- [What this task involves]: The line containing "<p>Lorem ipsum dolor" marks the end: quote every line from the start of the records below through it, word for word.

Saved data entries
============
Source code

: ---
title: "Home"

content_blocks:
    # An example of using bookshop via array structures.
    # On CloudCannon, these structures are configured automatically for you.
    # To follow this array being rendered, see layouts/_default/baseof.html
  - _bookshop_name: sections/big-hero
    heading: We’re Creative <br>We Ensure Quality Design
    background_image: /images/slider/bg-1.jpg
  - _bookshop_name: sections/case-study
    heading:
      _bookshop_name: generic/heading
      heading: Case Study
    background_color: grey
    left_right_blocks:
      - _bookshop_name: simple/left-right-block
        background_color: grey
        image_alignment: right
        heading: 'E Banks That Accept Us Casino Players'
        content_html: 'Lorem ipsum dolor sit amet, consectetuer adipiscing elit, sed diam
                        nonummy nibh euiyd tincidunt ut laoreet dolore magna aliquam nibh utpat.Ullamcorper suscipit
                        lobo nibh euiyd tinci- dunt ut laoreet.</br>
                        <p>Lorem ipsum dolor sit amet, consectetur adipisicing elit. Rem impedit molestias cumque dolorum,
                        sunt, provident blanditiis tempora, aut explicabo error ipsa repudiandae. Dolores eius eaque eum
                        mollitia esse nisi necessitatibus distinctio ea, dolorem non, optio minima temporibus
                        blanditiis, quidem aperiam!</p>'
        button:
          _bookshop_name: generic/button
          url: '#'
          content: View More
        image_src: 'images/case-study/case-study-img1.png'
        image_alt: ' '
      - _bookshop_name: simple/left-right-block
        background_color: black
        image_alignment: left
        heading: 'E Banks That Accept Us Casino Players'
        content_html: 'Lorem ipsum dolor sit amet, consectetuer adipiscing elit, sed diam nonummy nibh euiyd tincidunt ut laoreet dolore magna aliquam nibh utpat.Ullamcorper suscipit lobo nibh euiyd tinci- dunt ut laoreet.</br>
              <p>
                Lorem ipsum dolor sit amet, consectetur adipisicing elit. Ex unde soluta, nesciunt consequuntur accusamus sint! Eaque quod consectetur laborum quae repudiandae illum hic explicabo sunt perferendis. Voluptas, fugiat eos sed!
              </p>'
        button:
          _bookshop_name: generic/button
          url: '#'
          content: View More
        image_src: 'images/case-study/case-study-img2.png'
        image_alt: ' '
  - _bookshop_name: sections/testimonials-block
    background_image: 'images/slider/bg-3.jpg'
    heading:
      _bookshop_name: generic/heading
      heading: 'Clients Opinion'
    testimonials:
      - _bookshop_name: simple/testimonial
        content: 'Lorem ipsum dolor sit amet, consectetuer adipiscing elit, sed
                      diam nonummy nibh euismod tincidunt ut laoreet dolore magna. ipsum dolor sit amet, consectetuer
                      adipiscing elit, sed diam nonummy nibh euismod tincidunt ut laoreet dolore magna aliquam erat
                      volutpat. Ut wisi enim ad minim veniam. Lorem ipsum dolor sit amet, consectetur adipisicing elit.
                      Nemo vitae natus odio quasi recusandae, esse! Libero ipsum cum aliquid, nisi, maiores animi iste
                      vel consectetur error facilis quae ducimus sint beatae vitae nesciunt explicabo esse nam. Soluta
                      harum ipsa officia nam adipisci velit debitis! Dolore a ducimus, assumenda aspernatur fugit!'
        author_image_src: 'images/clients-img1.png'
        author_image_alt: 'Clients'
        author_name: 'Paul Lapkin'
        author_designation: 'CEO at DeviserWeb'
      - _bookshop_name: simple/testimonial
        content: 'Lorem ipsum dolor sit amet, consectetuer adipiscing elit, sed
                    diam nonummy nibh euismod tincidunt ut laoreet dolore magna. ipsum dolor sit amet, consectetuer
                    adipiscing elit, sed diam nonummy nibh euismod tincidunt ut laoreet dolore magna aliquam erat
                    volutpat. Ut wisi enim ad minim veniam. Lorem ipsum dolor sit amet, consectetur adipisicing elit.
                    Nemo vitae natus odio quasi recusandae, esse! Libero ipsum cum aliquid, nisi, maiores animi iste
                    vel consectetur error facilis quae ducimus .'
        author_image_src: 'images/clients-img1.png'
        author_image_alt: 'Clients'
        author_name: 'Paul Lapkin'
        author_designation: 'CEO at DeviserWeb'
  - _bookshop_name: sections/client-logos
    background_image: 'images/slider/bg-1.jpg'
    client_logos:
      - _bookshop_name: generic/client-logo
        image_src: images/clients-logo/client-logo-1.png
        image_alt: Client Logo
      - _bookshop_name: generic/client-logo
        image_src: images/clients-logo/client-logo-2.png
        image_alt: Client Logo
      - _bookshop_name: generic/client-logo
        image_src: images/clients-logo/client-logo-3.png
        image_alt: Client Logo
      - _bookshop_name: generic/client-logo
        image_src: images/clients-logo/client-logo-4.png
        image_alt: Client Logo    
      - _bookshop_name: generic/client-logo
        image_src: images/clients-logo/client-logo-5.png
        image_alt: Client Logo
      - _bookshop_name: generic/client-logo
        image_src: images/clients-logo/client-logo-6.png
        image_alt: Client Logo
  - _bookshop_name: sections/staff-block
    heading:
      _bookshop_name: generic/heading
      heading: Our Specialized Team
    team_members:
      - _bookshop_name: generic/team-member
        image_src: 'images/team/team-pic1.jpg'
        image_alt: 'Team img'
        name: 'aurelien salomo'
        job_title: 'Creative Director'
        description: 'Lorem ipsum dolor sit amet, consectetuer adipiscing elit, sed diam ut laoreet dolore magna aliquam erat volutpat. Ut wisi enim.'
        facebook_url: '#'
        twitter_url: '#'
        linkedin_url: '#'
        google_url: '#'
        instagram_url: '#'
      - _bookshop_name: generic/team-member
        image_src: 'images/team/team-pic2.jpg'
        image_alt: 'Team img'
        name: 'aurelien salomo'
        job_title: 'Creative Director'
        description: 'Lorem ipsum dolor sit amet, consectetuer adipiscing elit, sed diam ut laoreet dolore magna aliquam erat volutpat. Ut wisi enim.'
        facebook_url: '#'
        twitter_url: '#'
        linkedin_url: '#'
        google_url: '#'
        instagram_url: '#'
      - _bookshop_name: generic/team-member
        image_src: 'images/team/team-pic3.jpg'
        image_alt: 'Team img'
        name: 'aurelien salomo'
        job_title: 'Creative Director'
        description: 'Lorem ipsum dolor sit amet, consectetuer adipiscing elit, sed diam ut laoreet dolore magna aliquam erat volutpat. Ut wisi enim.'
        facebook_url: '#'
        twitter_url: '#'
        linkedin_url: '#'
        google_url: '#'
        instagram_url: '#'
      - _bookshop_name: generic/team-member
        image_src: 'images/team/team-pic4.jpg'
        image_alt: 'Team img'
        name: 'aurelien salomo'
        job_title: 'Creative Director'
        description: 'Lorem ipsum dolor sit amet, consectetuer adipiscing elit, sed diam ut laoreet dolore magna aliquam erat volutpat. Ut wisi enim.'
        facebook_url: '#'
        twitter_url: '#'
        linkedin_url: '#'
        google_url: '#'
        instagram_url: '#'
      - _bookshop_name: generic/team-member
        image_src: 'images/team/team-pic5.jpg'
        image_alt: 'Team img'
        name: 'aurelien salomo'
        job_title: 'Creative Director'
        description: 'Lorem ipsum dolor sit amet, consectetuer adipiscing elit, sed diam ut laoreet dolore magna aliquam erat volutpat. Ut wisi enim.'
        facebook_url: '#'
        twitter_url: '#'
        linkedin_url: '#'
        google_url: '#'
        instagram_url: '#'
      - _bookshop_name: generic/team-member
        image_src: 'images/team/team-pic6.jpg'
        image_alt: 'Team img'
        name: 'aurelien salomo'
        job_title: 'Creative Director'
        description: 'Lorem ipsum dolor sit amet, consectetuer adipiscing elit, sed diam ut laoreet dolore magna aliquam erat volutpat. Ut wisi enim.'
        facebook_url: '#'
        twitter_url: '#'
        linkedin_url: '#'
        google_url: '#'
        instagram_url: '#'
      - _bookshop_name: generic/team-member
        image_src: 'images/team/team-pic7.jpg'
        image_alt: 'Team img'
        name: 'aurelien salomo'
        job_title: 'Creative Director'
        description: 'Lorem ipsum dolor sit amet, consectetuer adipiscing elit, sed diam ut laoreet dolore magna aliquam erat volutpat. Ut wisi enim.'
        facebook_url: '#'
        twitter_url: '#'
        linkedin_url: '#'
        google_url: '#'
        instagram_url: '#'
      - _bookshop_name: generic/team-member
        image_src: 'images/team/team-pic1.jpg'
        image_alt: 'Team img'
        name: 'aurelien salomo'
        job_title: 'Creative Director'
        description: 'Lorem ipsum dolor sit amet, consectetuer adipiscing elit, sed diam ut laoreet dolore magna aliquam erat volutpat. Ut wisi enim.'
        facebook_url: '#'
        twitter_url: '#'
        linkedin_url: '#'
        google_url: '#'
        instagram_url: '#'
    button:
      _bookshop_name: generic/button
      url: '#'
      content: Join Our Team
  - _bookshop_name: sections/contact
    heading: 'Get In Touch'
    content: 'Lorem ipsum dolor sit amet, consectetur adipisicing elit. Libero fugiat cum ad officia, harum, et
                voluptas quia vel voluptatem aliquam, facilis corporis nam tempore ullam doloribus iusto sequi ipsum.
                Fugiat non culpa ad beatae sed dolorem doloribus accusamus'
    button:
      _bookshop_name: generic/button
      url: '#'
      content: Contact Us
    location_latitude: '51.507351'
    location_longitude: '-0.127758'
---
============
- [Answer to the problem]:
Source code

: ---
title: "Home"

content_blocks:
    # An example of using bookshop via array structures.
    # On CloudCannon, these structures are configured automatically for you.
    # To follow this array being rendered, see layouts/_default/baseof.html
  - _bookshop_name: sections/big-hero
    heading: We’re Creative <br>We Ensure Quality Design
    background_image: /images/slider/bg-1.jpg
  - _bookshop_name: sections/case-study
    heading:
      _bookshop_name: generic/heading
      heading: Case Study
    background_color: grey
    left_right_blocks:
      - _bookshop_name: simple/left-right-block
        background_color: grey
        image_alignment: right
        heading: 'E Banks That Accept Us Casino Players'
        content_html: 'Lorem ipsum dolor sit amet, consectetuer adipiscing elit, sed diam
                        nonummy nibh euiyd tincidunt ut laoreet dolore magna aliquam nibh utpat.Ullamcorper suscipit
                        lobo nibh euiyd tinci- dunt ut laoreet.</br>
                        <p>Lorem ipsum dolor sit amet, consectetur adipisicing elit. Rem impedit molestias cumque dolorum,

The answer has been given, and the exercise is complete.